Given in the lab manual is the equation: T= A(m+ Mtray)^n. By taking the natural log of each side, we get: lnT= nln(m+ Mtray). We plug in our known data into Logger Pro (mass and period), and create equations for the unknowns. In the end, our only unknown variable is Mtray, whose parameter we vary in attempt to find a correlation coefficient as close to 1 as possible (this will result in a nice straight line for the linear fit of the corresponding graph). Since it would be very tedious and difficult to find an exact value of Mtray, we instead find a range for what it could be. We find that our Mtray must be between 325g and 375g.

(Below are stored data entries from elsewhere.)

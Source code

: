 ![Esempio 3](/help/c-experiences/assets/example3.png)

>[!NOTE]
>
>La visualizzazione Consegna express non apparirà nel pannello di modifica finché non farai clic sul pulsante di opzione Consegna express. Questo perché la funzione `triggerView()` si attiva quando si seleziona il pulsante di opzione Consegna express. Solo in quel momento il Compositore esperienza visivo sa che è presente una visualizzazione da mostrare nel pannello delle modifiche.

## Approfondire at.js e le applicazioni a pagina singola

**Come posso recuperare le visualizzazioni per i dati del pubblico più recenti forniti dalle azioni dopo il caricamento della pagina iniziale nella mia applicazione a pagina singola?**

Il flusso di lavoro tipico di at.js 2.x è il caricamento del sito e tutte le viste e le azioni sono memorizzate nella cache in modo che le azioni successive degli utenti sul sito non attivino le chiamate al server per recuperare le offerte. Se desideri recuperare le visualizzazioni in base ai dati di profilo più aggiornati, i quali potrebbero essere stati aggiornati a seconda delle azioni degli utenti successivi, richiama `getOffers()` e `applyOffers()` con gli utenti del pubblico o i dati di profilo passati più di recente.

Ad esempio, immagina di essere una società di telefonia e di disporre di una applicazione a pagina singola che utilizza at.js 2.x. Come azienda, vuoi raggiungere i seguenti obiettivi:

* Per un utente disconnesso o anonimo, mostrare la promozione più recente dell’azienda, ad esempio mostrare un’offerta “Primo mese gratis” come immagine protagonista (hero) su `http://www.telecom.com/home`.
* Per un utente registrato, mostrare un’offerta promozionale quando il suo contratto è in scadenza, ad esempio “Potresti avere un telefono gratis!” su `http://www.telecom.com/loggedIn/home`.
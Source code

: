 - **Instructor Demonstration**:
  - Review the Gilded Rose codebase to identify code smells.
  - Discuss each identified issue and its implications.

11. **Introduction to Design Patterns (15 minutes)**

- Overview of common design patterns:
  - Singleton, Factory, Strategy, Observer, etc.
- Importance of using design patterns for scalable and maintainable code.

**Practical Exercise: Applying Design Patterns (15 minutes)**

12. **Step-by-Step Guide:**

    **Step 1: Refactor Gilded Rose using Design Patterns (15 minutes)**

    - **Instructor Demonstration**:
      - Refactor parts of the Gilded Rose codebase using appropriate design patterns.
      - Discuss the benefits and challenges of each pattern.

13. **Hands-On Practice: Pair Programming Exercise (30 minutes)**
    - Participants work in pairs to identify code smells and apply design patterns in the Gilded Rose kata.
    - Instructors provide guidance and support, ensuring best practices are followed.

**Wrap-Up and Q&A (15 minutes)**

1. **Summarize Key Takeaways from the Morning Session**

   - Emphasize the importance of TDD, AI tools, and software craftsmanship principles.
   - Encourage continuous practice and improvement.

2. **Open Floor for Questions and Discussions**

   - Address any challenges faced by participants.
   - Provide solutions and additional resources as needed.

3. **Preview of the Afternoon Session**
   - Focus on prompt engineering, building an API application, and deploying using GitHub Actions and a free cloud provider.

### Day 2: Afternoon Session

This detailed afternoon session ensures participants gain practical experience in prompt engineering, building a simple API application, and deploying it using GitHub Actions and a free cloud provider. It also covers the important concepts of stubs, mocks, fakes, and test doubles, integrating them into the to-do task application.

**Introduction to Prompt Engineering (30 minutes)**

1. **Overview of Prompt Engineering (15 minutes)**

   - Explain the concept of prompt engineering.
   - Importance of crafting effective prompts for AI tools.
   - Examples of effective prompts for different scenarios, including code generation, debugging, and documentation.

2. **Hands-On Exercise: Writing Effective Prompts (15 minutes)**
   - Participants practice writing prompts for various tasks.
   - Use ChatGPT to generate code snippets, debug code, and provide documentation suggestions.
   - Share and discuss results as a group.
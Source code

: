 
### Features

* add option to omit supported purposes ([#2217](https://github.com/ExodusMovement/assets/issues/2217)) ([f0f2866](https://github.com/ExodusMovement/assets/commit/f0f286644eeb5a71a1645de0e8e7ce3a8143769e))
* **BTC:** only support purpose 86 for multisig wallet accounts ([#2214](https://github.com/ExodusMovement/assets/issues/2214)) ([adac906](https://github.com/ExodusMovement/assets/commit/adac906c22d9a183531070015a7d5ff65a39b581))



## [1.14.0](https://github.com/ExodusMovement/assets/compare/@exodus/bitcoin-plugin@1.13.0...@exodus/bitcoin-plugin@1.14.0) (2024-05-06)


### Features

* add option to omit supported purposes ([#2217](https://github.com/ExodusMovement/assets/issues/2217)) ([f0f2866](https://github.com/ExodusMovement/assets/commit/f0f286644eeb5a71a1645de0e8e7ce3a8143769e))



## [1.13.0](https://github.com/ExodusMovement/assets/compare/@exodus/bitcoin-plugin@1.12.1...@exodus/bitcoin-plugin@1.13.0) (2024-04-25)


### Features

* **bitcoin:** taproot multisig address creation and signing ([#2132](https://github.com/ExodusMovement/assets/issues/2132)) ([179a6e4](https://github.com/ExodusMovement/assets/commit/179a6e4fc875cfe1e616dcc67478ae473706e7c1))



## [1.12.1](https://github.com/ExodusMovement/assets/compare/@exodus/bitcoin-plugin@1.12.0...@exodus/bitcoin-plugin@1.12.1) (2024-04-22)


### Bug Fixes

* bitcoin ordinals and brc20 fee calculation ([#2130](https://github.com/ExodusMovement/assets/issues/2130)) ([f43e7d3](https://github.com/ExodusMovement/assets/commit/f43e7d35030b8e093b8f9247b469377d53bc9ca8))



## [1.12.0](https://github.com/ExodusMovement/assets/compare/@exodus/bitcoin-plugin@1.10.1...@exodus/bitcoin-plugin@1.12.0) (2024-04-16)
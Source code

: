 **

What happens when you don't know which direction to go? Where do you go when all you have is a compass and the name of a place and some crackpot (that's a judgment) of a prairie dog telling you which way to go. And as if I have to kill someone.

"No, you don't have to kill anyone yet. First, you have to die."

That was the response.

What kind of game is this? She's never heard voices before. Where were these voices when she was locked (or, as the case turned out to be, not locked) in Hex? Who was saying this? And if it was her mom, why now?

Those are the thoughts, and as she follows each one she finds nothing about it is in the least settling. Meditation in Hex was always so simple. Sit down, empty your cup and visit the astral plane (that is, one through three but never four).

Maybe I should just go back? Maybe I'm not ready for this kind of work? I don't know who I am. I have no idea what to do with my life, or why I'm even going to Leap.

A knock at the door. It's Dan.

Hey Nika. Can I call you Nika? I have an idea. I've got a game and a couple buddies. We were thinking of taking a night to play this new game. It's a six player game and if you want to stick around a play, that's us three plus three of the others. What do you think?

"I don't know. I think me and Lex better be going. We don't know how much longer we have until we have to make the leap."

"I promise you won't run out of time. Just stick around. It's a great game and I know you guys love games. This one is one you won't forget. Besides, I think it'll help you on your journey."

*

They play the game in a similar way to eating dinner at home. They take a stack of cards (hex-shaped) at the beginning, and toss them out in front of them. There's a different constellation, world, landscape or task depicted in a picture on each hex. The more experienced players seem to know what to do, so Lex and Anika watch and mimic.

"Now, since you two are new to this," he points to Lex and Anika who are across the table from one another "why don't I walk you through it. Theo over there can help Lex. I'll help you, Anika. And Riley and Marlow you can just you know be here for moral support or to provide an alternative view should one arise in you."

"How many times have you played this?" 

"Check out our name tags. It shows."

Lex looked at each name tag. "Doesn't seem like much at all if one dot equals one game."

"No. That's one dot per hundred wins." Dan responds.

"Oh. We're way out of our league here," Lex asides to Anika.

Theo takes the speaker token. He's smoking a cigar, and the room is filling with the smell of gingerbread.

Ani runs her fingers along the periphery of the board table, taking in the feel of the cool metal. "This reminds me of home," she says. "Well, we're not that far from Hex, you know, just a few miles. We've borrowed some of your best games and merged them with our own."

The corresponding values of y-intercept and slope are recorded for later use of the power-law equation.

On the left: Logger Pro view- Data of several variables and corresponding graph with linear fit

On the right: Recorded values of Mtray min and max, along with corresponding A and n values

With our newly found data, we are able to move on to the extension of the lab in which we must find the masses of two unknown objects (we chose a partially empty water bottle and a cellular phone). In this part of the experiment, we record the oscillation periods for the two objects in order to calculate the inertial mass. Using our equations, we find a range of values for the inertial masses of the objects. We then record the gravitational masses of the objects (obtained by measurement on a scale), and compare those values with the ones we calculated.

On the left: Unknown object #1 (water bottle) on tray of inertial balance apparatus

In the center: Logger Pro view- run with unknown object #2 (cellular phone) on tray

On the right: Recorded data of both unknown objects

On the top: Calculations of min and max inertial masses of unknown object #2 (cellular phone)

On the bottom: Calculations of min and max inertial masses of unknown object #1 (water bottle)

The comparison of our results with the measured gravitational mass show that there was some error produced during the process of this lab. I believe this could have been an error in data collection or calculation. The calculated values of mass for the unknown objects are negative, which is immediately incorrect because our objects can't have negative masses. I initially thought that it was simply a syntax error because my results for the masses of the water bottle created a range that the value of the measured gravitational mass would have fit if the numbers were just positive. However, after completing the calculations for the masses of the cellular phone, I saw that there must have been a greater error somewhere else because my values for this object were almost identical to the values calculated for the water bottle. By looking at the numbers, it seems as though this may have been avoided with different values of Mtray.